These are all Windows Forms applications, and are frankly pretty similar, all basically dealing with simple, embarrassingly parallel tasks. That’s not to say Hillar doesn’t get a fair set of different techniques and lessons out of them:


  • Keeping the UI thread free (and seeing what happens when you don’t)
  • Tips for debugging multi-threaded apps in Visual Studio
  • Showing the performance for individual processes using Task Manager and Windows Explorer
  • Using BackgroundWorker to update the UI
  • Queuing tasks in the system thread pool
  • Creating new threads explicitly
  • Using Control.Invoke/BeginInvoke to update the UI (although this comes very late in the book – chapter 10 out of 12)
  • Keeping tasks independent
  • Noting that sharing data between threads is difficult – but coming to the wrong conclusions (more later)
  • Using the Timer component (just the WinForms timer; not System.Threading.Timer, System.Web.UI.Timer or System.Timers.Timer) – although later on he uses a BackgroundWorker for a task much more suitable for a Timer.
  • A bit of OO design, although in a pretty botched way – the idea of having a general-purpose “parallel algorithm” class and a “parallel algorithm piece” class is reasonable, but it isn’t handled nearly as well as it might be
  • Fairly disastrous advice (IMO) about both I/O and the GC
  • Exception “handling” (where “swallowing exceptions and just reporting them with Debug.Print” counts as “handling” apparently)
  • Parallel Extensions from .NET 4.0, with both PLINQ and TPL

Unfortunately, this misses out some of the most important concepts in parallelism on .NET. Hillar frequently mentions locking, but only ever in a “we’re avoiding doing it” way. I find it absolutely incredible that a book on multi-threading in C# doesn’t even mention the “lock” keyword. Okay, it’s nice to be able to split tasks up completely independently where possible, but in the real world you sometimes have to use shared mutable state (or at least, it’s often the simplest approach).


When I first got the book, I looked up several entries in the index to see how they’d be handled. I was shocked to find that none of these have an index entry:


  • lock
  • volatile
  • memory model
  • Monitor
  • Wait or Pulse
  • BeginInvoke or Invoke
  • double-checked locking
  • mutable or immutable

The concept of accessing state from multiple threads is glossed over for the entirety of the book. Basically whenever multiple threads want to make their results available, they put them in different elements of an array or list. There’s an assumption that if you read from that array/list in a different thread, it’s all okay. Likewise there’s an assumption that it’s appropriate to read integer variables written to in one thread from another thread without any locking, volatility or use of the Interlocked class. I’ll come back to this topic when I tackle accuracy later on.


Style


This is a very informal book: something I have no problem with. English clearly isn’t the author’s first language, and although I don’t blame him for some of the clumsy wording in the book (e.g. “We will not leave behind the necessary pragmatism in order to improve performance within a reasonable developing time”) I do wish the book’s editorial team had done a better job in that respect. It’s tricky with technical books: non-technical editors have good reason to be wary of going too far, as small changes in wording can have make a large difference semantically, but it does make a big difference to a book’s readability when the language is clear and idiomatic. (As a side note, I feel incredibly fortunate to have English as my native tongue. I’m not fluent in any foreign languages, and I’m often amazed at how well others manage.)

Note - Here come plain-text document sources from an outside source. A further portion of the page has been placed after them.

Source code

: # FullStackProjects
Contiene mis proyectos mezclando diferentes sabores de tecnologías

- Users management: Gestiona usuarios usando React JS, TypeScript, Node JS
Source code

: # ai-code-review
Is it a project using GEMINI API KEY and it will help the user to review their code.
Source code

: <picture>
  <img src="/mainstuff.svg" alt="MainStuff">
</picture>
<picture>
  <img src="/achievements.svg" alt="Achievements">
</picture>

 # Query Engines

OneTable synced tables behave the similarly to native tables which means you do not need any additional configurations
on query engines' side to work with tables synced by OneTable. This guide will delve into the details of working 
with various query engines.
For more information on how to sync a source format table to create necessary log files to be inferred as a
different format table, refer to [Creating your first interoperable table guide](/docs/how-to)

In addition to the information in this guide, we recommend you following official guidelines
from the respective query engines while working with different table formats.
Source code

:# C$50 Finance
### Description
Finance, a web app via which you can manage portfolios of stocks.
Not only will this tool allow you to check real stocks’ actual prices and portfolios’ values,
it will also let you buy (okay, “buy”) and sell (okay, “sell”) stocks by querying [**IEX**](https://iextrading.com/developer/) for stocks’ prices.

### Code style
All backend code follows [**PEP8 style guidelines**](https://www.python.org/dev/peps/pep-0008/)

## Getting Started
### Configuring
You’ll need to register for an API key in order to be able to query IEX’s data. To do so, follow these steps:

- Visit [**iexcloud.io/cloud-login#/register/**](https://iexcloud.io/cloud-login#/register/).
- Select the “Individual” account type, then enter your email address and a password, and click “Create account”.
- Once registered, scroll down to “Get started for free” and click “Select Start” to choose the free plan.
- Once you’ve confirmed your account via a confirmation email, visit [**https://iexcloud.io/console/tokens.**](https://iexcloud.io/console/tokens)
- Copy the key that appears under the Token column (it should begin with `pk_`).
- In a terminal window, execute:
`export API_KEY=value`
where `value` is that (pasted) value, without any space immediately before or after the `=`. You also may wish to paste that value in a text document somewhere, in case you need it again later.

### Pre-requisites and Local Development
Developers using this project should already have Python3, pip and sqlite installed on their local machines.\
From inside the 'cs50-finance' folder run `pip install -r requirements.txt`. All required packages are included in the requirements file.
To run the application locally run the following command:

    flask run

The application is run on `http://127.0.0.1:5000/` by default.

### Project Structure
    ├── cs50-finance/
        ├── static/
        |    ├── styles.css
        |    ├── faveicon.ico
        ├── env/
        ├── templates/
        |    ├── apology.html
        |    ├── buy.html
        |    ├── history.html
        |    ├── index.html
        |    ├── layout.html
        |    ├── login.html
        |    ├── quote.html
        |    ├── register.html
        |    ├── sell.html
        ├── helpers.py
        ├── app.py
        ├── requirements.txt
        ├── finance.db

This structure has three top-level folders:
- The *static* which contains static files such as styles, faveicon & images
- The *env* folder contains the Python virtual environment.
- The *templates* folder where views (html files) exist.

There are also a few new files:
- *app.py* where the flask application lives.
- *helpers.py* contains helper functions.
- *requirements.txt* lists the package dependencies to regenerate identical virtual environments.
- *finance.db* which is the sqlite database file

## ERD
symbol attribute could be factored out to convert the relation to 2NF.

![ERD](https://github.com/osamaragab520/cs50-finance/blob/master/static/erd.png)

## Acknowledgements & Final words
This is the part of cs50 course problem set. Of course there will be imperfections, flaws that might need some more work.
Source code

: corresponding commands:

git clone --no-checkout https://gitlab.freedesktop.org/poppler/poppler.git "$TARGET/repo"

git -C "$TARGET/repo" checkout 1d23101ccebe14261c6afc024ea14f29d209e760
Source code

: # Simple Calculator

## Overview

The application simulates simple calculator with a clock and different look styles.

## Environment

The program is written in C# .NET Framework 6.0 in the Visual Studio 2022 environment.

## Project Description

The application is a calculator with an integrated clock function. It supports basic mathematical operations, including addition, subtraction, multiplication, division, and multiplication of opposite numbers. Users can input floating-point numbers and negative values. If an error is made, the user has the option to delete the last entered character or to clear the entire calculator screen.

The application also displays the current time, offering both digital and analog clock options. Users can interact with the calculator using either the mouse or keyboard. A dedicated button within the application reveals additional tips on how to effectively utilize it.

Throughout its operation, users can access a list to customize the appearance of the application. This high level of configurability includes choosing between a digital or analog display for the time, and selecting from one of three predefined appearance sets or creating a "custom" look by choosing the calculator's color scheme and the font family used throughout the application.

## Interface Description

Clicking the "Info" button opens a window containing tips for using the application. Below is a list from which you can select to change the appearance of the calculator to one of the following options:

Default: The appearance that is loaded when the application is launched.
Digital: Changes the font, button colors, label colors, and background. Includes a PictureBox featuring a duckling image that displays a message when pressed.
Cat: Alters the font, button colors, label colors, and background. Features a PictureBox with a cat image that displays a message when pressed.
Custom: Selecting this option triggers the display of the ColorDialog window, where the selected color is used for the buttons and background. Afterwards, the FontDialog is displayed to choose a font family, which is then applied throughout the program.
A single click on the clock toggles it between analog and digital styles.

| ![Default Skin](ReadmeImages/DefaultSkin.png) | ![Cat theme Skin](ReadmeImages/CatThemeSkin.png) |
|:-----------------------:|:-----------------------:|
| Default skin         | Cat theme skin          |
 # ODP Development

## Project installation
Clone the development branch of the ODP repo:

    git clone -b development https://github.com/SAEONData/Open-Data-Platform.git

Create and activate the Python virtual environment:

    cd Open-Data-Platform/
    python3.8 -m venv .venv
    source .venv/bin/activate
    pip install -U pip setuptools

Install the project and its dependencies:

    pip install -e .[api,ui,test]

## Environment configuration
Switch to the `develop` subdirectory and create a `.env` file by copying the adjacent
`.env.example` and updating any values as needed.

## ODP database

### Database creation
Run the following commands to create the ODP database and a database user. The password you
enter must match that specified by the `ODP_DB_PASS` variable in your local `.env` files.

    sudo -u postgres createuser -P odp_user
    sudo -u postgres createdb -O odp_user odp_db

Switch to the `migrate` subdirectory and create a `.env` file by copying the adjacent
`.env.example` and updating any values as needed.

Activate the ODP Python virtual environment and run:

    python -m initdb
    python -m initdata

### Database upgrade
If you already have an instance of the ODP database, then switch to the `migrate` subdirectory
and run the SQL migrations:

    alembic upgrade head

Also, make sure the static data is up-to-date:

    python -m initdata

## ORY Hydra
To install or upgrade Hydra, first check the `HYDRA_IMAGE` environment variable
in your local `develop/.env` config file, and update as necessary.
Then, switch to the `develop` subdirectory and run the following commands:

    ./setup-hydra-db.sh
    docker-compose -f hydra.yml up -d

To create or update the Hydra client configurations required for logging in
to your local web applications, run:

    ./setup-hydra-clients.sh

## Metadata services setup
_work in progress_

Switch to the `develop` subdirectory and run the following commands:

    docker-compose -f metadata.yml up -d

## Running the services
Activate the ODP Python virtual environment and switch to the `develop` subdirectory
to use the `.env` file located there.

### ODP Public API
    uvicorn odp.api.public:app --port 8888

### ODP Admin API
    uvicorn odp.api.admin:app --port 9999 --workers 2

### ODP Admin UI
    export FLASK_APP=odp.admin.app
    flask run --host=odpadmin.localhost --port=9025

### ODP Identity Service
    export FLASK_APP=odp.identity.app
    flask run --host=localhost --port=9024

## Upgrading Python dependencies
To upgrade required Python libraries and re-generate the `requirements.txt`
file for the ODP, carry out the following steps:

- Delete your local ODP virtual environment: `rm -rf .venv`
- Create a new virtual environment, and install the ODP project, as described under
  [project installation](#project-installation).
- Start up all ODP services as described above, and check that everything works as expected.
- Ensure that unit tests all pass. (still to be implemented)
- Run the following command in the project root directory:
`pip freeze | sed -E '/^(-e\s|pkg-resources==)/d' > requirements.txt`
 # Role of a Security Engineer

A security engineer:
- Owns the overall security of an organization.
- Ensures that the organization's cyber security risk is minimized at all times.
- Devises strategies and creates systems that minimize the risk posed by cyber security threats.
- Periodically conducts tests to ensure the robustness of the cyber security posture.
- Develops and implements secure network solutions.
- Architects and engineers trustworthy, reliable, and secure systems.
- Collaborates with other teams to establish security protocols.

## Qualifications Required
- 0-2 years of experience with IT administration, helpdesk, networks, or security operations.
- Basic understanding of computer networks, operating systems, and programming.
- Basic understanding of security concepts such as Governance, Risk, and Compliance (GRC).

There are other elements of the style of the book which I have much more of a problem with. The first is the way that the examples are handled. A very large proportion of the book is just lists of instructions: “add some using directives: <code>; add these variables: <code>; add this procedure: <code>; add another procedure <code>; add an event handler <code>” with just a sentence or two of explanation for each one as you go. There’s much more explanation after all the code has been added, but the way that the code is given makes it very hard to see what’s going on. We almost never get to see a whole class in one listing – it’s always broken up into using directives, variables, individual methods etc. This may not be too bad if you’re following along with the book at every single point, but it makes it very hard to just read. As a friend has commented, this content might work a lot better as a screencast, rather than as a book.


One detailed gripe: nearly every time a property is introduced, the author uses the phrase “we want to create a compact and reliable class” as a justification. There’s no explanation, and quite often the properties are mutable for no good reason (when a genuinely reliable class in a multi-threaded setting would be immutable). After a while it made me want to grind my teeth every time I saw it.


The feeling is very much that of a Head First book, but one which doesn’t work. For all my misgivings about Head First C# (which I believe is now very much better now that a large number of errors have been removed) the general style was very well handled. It’s not my preferred style to start with (particularly focusing on large GUIs instead of short, complete console apps) but I rarely felt particularly lost in the listings – there was usually enough context to hold onto. Here, I feel there’s very little context at all. If you accidentally miss out a step, you’ll have a really hard time working out which one it is or what’s wrong.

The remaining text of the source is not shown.